The actual interface:
Ok, so we understand a bit of the physical anthropology of the communications device, lets take a closer look at the interface. The profile we’re looking at is an object that can be operated with one hand and stored in a pocket, like a cellular phone, with an approximation of a desktop/laptop computer’s capabilities for high resolution display, data storage, input capability and processing power. Along the way we also convergent-ly picked up the functionality of digital cameras and music players. It’s interesting to me that we seem to have taken more functionality from the computer and shoe-horned it into the small package of the cellular phone. I believe that this illustrates the strongest aspects of each device. It’s also interesting that the camera and music capabilities are easy to tack on since the requisites for computer functionality provide an easy infrastructure to add these other functionalities.

Since the general form is more like a phone than a computer, it’s easy to see that the interface of the phone functions will be similar to that of a standard, non-smart, cell phone.

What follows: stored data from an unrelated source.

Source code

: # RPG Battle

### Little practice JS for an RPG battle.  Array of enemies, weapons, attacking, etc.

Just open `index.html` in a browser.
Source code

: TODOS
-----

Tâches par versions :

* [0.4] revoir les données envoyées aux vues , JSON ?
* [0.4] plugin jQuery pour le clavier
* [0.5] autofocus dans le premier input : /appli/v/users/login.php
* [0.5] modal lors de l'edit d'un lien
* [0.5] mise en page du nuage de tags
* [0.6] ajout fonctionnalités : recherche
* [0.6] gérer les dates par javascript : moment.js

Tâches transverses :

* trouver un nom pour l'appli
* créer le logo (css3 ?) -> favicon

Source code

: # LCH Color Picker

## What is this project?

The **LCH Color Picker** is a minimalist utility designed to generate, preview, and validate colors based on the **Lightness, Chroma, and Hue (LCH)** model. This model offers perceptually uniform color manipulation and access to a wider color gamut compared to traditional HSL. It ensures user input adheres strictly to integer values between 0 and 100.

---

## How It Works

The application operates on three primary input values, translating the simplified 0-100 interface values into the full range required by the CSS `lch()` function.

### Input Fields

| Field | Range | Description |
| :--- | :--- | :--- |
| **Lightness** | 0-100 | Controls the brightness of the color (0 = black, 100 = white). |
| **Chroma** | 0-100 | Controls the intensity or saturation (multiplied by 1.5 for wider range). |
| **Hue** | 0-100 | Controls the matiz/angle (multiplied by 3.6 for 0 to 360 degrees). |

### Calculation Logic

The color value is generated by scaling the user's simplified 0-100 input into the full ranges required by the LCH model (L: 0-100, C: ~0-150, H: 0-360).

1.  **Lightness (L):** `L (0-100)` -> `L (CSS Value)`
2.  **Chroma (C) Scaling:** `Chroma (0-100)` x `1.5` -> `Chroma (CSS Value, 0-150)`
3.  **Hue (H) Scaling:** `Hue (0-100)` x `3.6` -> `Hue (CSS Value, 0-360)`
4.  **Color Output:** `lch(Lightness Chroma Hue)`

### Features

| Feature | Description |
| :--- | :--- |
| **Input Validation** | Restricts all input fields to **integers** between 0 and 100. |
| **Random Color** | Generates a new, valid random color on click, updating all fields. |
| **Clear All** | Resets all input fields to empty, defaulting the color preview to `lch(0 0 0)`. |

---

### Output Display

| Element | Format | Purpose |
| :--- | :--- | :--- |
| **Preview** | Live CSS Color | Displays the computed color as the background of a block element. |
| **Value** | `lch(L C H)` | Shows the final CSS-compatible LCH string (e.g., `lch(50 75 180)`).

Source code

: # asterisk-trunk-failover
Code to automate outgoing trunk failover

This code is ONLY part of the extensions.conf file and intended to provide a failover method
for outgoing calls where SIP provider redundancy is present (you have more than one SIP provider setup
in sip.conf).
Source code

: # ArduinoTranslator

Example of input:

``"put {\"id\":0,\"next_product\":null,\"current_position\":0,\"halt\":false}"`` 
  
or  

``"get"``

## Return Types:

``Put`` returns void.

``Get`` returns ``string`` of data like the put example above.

The physical form of the computer on the other hand, was large, and this size was mostly occupied by the I/O elements. A smaller screen, and likely lack of a physical keyboard show the need for a modified interface. It’s very important to note that there is a trade off here. What we have wound up with interface wise is a stripped down version of what MS windows and MacOS have been all along – a list of clickable icons. In absence of a mouse, we are now using touch screens. A keyboard is emulated, but almost all incarnations of this idea pale in comparison to the efficiency of a standard computer keyboard.

What am I getting at:
After all that, I hope you can see my point. We have arrived at the modern smart phone handset through a kind of natural selection, adopting traits of communication devices we find beneficial and leaving others behind in favor of more favorable traits. The beginnings of a move away from a physical keyboard illustrate this idea – the small, portable size of smart phones might be more important than the typing efficiency of the old keyboard. As a result, we also see the social ramifications of this with truncated language (O I C. U R welcome. LOL.) use starting on mobile devices and spreading to more traditional forms of communication. Could we assume that the use of mobile devices for communication is more important than maintaining traditional language norms?

The future:
I personally cannot see any immediate jumps away from the current smart phone hand set. It seems like a very flexible platform that has not been fully tapped for functionality yet. I believe that a more functional voice control, such as the one in the iPhone Google app, and the Android maps feature, will be the next step with this platform, allowing information request and retrieval to take place over a headset with limited physical interaction with the hand set. This would be highly dependent on voice recognition technology, which on the iPhone and even on desktop computers seems to be a ways off. If and when the VR technology catches up, concepts like the iPhone ring or bracelet will make a lot more sense, but until then seem like they would just be a hassle to interact with.

For more realistic future implementations I hope to see gesture control and perhaps more accelerometer control. But who knows what we will see.